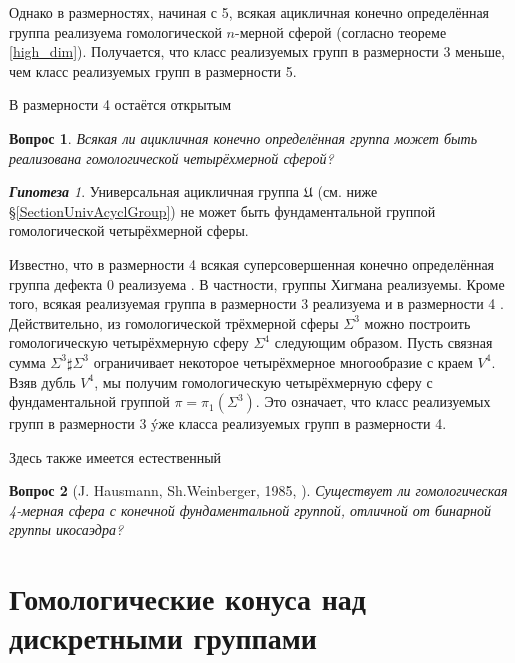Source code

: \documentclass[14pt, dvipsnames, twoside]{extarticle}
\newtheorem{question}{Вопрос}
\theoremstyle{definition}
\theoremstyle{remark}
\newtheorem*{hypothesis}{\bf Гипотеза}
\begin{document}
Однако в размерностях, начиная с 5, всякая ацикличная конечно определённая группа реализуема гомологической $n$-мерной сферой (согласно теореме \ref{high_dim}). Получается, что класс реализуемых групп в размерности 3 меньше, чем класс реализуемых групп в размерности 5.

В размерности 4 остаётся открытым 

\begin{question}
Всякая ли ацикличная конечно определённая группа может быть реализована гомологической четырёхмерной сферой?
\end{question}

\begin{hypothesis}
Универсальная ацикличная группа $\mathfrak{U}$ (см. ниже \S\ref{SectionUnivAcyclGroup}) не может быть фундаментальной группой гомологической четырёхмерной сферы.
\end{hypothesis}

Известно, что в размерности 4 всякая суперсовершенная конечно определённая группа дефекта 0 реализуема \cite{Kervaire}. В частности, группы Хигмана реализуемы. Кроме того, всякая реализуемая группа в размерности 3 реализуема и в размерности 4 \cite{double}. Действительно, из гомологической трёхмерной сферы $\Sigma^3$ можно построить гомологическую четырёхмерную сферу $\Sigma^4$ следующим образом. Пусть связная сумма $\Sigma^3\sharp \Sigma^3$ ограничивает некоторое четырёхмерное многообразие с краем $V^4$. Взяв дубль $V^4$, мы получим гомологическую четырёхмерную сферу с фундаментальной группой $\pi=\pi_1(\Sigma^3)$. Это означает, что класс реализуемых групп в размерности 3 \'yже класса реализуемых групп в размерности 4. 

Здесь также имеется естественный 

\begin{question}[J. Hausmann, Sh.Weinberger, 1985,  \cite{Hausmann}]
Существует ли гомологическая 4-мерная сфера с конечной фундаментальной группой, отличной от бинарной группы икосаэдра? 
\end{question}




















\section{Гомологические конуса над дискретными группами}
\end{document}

* * * * * * * * *

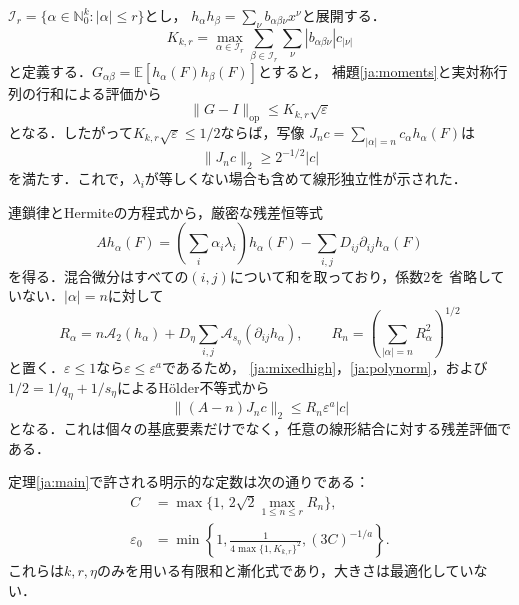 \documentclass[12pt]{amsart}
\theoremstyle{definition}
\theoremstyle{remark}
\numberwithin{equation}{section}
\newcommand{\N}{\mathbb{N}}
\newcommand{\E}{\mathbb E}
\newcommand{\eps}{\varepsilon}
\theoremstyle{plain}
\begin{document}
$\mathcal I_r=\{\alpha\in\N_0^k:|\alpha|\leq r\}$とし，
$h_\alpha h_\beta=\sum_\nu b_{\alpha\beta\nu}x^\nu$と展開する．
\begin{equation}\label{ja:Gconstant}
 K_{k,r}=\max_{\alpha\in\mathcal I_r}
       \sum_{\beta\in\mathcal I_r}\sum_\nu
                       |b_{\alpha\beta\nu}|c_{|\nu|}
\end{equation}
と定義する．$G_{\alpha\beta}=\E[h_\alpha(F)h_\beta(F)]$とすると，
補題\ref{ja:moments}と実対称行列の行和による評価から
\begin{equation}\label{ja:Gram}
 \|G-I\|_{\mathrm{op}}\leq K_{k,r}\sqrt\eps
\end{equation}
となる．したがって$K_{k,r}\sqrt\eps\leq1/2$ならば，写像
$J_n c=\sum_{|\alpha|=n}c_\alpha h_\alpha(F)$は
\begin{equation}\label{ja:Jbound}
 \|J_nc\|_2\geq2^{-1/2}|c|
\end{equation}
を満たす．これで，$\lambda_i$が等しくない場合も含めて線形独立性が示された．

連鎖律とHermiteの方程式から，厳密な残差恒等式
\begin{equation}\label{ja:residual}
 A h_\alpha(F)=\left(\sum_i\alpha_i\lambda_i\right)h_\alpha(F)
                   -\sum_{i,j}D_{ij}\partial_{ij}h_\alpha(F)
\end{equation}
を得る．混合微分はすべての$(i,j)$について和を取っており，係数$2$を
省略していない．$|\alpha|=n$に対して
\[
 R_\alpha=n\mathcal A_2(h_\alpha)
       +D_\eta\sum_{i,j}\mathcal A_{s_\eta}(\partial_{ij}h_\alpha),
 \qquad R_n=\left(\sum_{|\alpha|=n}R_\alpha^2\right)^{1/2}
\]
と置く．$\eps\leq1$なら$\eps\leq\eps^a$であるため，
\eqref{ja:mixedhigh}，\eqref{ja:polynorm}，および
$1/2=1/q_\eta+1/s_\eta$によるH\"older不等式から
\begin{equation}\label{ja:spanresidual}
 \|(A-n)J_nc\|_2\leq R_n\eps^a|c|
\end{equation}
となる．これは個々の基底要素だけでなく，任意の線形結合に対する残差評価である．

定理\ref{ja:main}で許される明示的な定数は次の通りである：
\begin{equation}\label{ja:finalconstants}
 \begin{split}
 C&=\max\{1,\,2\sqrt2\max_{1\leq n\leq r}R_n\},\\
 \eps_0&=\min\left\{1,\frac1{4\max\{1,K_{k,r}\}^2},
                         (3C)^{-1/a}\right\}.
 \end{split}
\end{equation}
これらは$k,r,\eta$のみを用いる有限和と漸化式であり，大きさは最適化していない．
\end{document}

* * * * * * * * *

Would you copy every line of the entries that includes the word "mathcal"?

$\mathcal I_r=\{\alpha\in\N_0^k:|\alpha|\leq r\}$とし，
 K_{k,r}=\max_{\alpha\in\mathcal I_r}
       \sum_{\beta\in\mathcal I_r}\sum_\nu
 R_\alpha=n\mathcal A_2(h_\alpha)
       +D_\eta\sum_{i,j}\mathcal A_{s_\eta}(\partial_{ij}h_\alpha),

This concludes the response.